● Task to carry out
Below are the records; copy out every line that holds the word "byte".

Collected data
*****
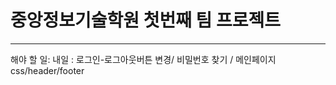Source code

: # 중앙정보기술학원 첫번째 팀 프로젝트
----------------------------------

해야 할 일: 내일 :  로그인-로그아웃버튼 변경/ 비밀번호 찾기 / 메인페이지 css/header/footer

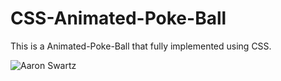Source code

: # CSS-Animated-Poke-Ball

This is a Animated-Poke-Ball that fully implemented using CSS.

![Aaron Swartz](https://github.com/elva329/CSS-Animated-Poke-Ball/master/master/Pokeball.gif)
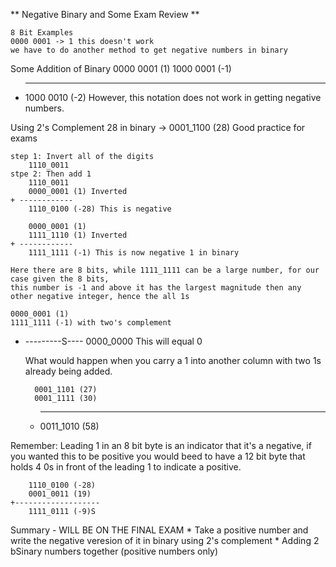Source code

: ** Negative Binary and Some Exam Review **

    8 Bit Examples
    0000 0001 -> 1 this doesn't work
    we have to do another method to get negative numbers in binary

Some Addition of Binary
    0000 0001 (1)
    1000 0001 (-1)
+ ------------
    1000 0010 (-2)    However, this notation does not work in getting negative numbers.

Using 2's Complement
    28 in binary -> 0001_1100 (28) Good practice for exams

    step 1: Invert all of the digits
        1110_0011
    stpe 2: Then add 1 
        1110_0011 
        0000_0001 (1) Inverted
    + ------------
        1110_0100 (-28) This is negative

        0000_0001 (1)
        1111_1110 (1) Inverted
    + ------------
        1111_1111 (-1) This is now negative 1 in binary

    Here there are 8 bits, while 1111_1111 can be a large number, for our case given the 8 bits,
    this number is -1 and above it has the largest magnitude then any other negative integer, hence the all 1s

    0000_0001 (1)
    1111_1111 (-1) with two's complement
+ ---------S----
    0000_0000 This will equal 0

    What would happen when you carry a 1 into another column with two 1s already being added.

        0001_1101 (27)
        0001_1111 (30)   
    + ----------------
        0011_1010   (58)

Remember: Leading 1 in an 8 bit byte is an indicator that it's a negative, if you wanted this to be positive
you would beed to have a 12 bit byte that holds 4 0s in front of the leading 1 to indicate a positive.

        1110_0100 (-28)
        0001_0011 (19)
    +-------------------
        1111_0111 (-9)S

Summary - WILL BE ON THE FINAL EXAM
    * Take a positive number and write the negative veresion of it in binary using 2's complement
    * Adding 2 bSinary numbers together (positive numbers only)


    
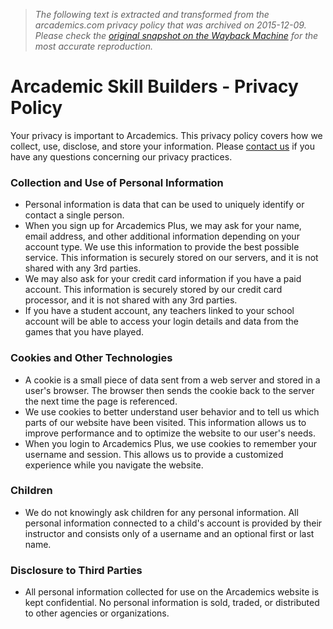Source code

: > *The following text is extracted and transformed from the arcademics.com privacy policy that was archived on 2015-12-09. Please check the [original snapshot on the Wayback Machine](https://web.archive.org/web/20151209182952id_/http%3A//www.arcademics.com/privacy) for the most accurate reproduction.*

# Arcademic Skill Builders - Privacy Policy

Your privacy is important to Arcademics. This privacy policy covers how we collect, use, disclose, and store your information. Please [contact us](https://web.archive.org/contact/) if you have any questions concerning our privacy practices.

### Collection and Use of Personal Information

  * Personal information is data that can be used to uniquely identify or contact a single person.
  * When you sign up for Arcademics Plus, we may ask for your name, email address, and other additional information depending on your account type. We use this information to provide the best possible service. This information is securely stored on our servers, and it is not shared with any 3rd parties.
  * We may also ask for your credit card information if you have a paid account. This information is securely stored by our credit card processor, and it is not shared with any 3rd parties.
  * If you have a student account, any teachers linked to your school account will be able to access your login details and data from the games that you have played.



### Cookies and Other Technologies

  * A cookie is a small piece of data sent from a web server and stored in a user's browser. The browser then sends the cookie back to the server the next time the page is referenced.
  * We use cookies to better understand user behavior and to tell us which parts of our website have been visited. This information allows us to improve performance and to optimize the website to our user's needs.
  * When you login to Arcademics Plus, we use cookies to remember your username and session. This allows us to provide a customized experience while you navigate the website.



### Children

  * We do not knowingly ask children for any personal information. All personal information connected to a child's account is provided by their instructor and consists only of a username and an optional first or last name.



### Disclosure to Third Parties

  * All personal information collected for use on the Arcademics website is kept confidential. No personal information is sold, traded, or distributed to other agencies or organizations.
*****
● Result below
Remember: Leading 1 in an 8 bit byte is an indicator that it's a negative, if you wanted this to be positive
you would beed to have a 12 bit byte that holds 4 0s in front of the leading 1 to indicate a positive.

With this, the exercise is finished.